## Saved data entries
'''

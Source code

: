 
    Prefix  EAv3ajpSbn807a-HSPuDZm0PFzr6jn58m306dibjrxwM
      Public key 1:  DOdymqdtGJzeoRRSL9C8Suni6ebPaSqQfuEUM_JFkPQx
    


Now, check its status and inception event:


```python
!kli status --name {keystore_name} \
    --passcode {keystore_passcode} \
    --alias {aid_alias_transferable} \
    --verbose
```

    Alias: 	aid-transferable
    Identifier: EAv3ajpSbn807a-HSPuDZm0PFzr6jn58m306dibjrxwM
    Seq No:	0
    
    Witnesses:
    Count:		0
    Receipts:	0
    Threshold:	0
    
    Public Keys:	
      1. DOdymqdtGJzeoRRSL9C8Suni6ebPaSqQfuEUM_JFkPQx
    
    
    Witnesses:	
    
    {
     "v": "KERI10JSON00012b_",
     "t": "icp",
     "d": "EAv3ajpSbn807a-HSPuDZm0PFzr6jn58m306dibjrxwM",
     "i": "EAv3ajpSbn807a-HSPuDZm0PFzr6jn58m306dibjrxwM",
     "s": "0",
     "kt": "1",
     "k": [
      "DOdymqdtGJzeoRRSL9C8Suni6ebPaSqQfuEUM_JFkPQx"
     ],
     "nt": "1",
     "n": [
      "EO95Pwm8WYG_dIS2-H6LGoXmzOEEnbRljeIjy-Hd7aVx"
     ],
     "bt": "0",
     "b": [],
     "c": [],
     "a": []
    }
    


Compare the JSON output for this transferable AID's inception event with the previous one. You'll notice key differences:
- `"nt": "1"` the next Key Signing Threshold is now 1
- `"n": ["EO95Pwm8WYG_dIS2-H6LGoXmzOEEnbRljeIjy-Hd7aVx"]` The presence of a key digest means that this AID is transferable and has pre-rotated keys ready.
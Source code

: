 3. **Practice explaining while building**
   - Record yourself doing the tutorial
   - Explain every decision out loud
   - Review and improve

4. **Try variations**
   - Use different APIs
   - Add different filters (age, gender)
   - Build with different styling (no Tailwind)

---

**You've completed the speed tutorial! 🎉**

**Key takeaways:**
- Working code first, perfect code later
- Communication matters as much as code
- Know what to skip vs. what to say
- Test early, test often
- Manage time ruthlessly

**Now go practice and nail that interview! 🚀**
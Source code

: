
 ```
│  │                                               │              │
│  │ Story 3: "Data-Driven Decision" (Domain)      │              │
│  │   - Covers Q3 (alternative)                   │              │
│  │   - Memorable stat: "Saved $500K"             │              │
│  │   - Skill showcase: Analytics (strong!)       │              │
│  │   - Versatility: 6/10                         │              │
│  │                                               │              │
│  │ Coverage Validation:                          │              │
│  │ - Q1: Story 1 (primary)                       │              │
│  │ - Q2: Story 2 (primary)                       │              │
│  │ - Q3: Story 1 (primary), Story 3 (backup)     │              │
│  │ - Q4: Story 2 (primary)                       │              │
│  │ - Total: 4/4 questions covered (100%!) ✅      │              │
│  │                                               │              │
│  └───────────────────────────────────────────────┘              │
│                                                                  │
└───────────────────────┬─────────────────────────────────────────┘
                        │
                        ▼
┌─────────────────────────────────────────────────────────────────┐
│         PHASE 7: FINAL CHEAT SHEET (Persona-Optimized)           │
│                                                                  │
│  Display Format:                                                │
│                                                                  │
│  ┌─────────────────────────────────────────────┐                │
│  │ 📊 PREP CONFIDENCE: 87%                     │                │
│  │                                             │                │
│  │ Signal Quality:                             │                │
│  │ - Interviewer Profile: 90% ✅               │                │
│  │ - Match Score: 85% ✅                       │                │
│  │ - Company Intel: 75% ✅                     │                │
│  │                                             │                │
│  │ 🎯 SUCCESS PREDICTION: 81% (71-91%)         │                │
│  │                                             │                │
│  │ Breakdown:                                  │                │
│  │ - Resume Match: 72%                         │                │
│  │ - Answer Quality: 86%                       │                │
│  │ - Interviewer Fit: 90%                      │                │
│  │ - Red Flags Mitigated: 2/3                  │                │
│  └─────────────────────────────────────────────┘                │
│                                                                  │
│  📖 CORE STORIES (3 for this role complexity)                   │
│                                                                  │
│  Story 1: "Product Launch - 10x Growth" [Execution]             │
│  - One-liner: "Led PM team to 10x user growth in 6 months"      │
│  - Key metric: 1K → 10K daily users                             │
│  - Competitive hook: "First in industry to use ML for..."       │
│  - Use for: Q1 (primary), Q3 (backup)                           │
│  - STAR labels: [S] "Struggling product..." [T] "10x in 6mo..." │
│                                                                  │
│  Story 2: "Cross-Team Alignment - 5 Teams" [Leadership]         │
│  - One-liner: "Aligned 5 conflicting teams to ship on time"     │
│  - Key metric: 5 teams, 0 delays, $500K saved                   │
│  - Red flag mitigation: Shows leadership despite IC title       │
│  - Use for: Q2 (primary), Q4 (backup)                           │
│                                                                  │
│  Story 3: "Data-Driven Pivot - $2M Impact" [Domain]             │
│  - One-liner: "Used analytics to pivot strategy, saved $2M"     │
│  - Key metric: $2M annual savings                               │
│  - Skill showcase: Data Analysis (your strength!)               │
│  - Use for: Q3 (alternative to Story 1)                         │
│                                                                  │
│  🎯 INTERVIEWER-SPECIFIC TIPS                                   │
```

'''

## TASK BRIEF
Whatever appears in the data above is to be set down exactly.

## THE ANSWER
Source code

: 
    Prefix  EAv3ajpSbn807a-HSPuDZm0PFzr6jn58m306dibjrxwM
      Public key 1:  DOdymqdtGJzeoRRSL9C8Suni6ebPaSqQfuEUM_JFkPQx
    


Now, check its status and inception event:


```python
!kli status --name {keystore_name} \
    --passcode {keystore_passcode} \
    --alias {aid_alias_transferable} \
    --verbose
```

    Alias: 	aid-transferable
    Identifier: EAv3ajpSbn807a-HSPuDZm0PFzr6jn58m306dibjrxwM
    Seq No:	0
    
    Witnesses:
    Count:		0
    Receipts:	0
    Threshold:	0
    
    Public Keys:	
      1. DOdymqdtGJzeoRRSL9C8Suni6ebPaSqQfuEUM_JFkPQx
    
    
    Witnesses:	
    
    {
     "v": "KERI10JSON00012b_",
     "t": "icp",
     "d": "EAv3ajpSbn807a-HSPuDZm0PFzr6jn58m306dibjrxwM",
     "i": "EAv3ajpSbn807a-HSPuDZm0PFzr6jn58m306dibjrxwM",
     "s": "0",
     "kt": "1",
     "k": [
      "DOdymqdtGJzeoRRSL9C8Suni6ebPaSqQfuEUM_JFkPQx"
     ],
     "nt": "1",
     "n": [
      "EO95Pwm8WYG_dIS2-H6LGoXmzOEEnbRljeIjy-Hd7aVx"
     ],
     "bt": "0",
     "b": [],
     "c": [],
     "a": []
    }
    


Compare the JSON output for this transferable AID's inception event with the previous one. You'll notice key differences:
- `"nt": "1"` the next Key Signing Threshold is now 1
- `"n": ["EO95Pwm8WYG_dIS2-H6LGoXmzOEEnbRljeIjy-Hd7aVx"]` The presence of a key digest means that this AID is transferable and has pre-rotated keys ready.
Source code

: 3. **Practice explaining while building**
   - Record yourself doing the tutorial
   - Explain every decision out loud
   - Review and improve

4. **Try variations**
   - Use different APIs
   - Add different filters (age, gender)
   - Build with different styling (no Tailwind)

---

**You've completed the speed tutorial! 🎉**

**Key takeaways:**
- Working code first, perfect code later
- Communication matters as much as code
- Know what to skip vs. what to say
- Test early, test often
- Manage time ruthlessly

**Now go practice and nail that interview! 🚀**
Source code

:
 ```
│  │                                               │              │
│  │ Story 3: "Data-Driven Decision" (Domain)      │              │
│  │   - Covers Q3 (alternative)                   │              │
│  │   - Memorable stat: "Saved $500K"             │              │
│  │   - Skill showcase: Analytics (strong!)       │              │
│  │   - Versatility: 6/10                         │              │
│  │                                               │              │
│  │ Coverage Validation:                          │              │
│  │ - Q1: Story 1 (primary)                       │              │
│  │ - Q2: Story 2 (primary)                       │              │
│  │ - Q3: Story 1 (primary), Story 3 (backup)     │              │
│  │ - Q4: Story 2 (primary)                       │              │
│  │ - Total: 4/4 questions covered (100%!) ✅      │              │
│  │                                               │              │
│  └───────────────────────────────────────────────┘              │
│                                                                  │
└───────────────────────┬─────────────────────────────────────────┘
                        │
                        ▼
┌─────────────────────────────────────────────────────────────────┐
│         PHASE 7: FINAL CHEAT SHEET (Persona-Optimized)           │
│                                                                  │
│  Display Format:                                                │
│                                                                  │
│  ┌─────────────────────────────────────────────┐                │
│  │ 📊 PREP CONFIDENCE: 87%                     │                │
│  │                                             │                │
│  │ Signal Quality:                             │                │
│  │ - Interviewer Profile: 90% ✅               │                │
│  │ - Match Score: 85% ✅                       │                │
│  │ - Company Intel: 75% ✅                     │                │
│  │                                             │                │
│  │ 🎯 SUCCESS PREDICTION: 81% (71-91%)         │                │
│  │                                             │                │
│  │ Breakdown:                                  │                │
│  │ - Resume Match: 72%                         │                │
│  │ - Answer Quality: 86%                       │                │
│  │ - Interviewer Fit: 90%                      │                │
│  │ - Red Flags Mitigated: 2/3                  │                │
│  └─────────────────────────────────────────────┘                │
│                                                                  │
│  📖 CORE STORIES (3 for this role complexity)                   │
│                                                                  │
│  Story 1: "Product Launch - 10x Growth" [Execution]             │
│  - One-liner: "Led PM team to 10x user growth in 6 months"      │
│  - Key metric: 1K → 10K daily users                             │
│  - Competitive hook: "First in industry to use ML for..."       │
│  - Use for: Q1 (primary), Q3 (backup)                           │
│  - STAR labels: [S] "Struggling product..." [T] "10x in 6mo..." │
│                                                                  │
│  Story 2: "Cross-Team Alignment - 5 Teams" [Leadership]         │
│  - One-liner: "Aligned 5 conflicting teams to ship on time"     │
│  - Key metric: 5 teams, 0 delays, $500K saved                   │
│  - Red flag mitigation: Shows leadership despite IC title       │
│  - Use for: Q2 (primary), Q4 (backup)                           │
│                                                                  │
│  Story 3: "Data-Driven Pivot - $2M Impact" [Domain]             │
│  - One-liner: "Used analytics to pivot strategy, saved $2M"     │
│  - Key metric: $2M annual savings                               │
│  - Skill showcase: Data Analysis (your strength!)               │
│  - Use for: Q3 (alternative to Story 1)                         │
│                                                                  │
│  🎯 INTERVIEWER-SPECIFIC TIPS                                   │
```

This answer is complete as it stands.